STORED DATA:
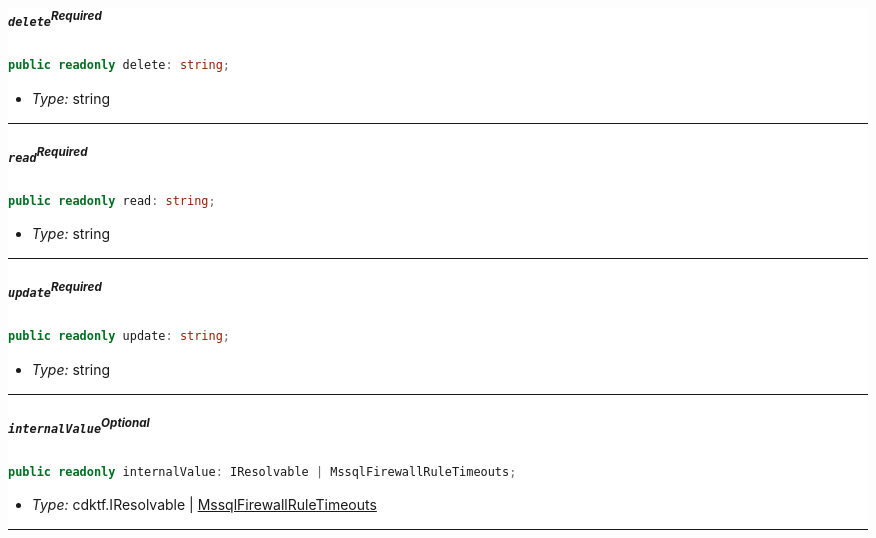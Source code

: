 ##### `delete`<sup>Required</sup> <a name="delete" id="@cdktf/provider-azurerm.mssqlFirewallRule.MssqlFirewallRuleTimeoutsOutputReference.property.delete"></a>

```typescript
public readonly delete: string;
```

- *Type:* string

---

##### `read`<sup>Required</sup> <a name="read" id="@cdktf/provider-azurerm.mssqlFirewallRule.MssqlFirewallRuleTimeoutsOutputReference.property.read"></a>

```typescript
public readonly read: string;
```

- *Type:* string

---

##### `update`<sup>Required</sup> <a name="update" id="@cdktf/provider-azurerm.mssqlFirewallRule.MssqlFirewallRuleTimeoutsOutputReference.property.update"></a>

```typescript
public readonly update: string;
```

- *Type:* string

---

##### `internalValue`<sup>Optional</sup> <a name="internalValue" id="@cdktf/provider-azurerm.mssqlFirewallRule.MssqlFirewallRuleTimeoutsOutputReference.property.internalValue"></a>

```typescript
public readonly internalValue: IResolvable | MssqlFirewallRuleTimeouts;
```

- *Type:* cdktf.IResolvable | <a href="#@cdktf/provider-azurerm.mssqlFirewallRule.MssqlFirewallRuleTimeouts">MssqlFirewallRuleTimeouts</a>

---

TASK ITEM:
Copy out every line of the entries where the string "IResolvable" shows up.

TASK RESULT:
public readonly internalValue: IResolvable | MssqlFirewallRuleTimeouts;
- *Type:* cdktf.IResolvable | <a href="#@cdktf/provider-azurerm.mssqlFirewallRule.MssqlFirewallRuleTimeouts">MssqlFirewallRuleTimeouts</a>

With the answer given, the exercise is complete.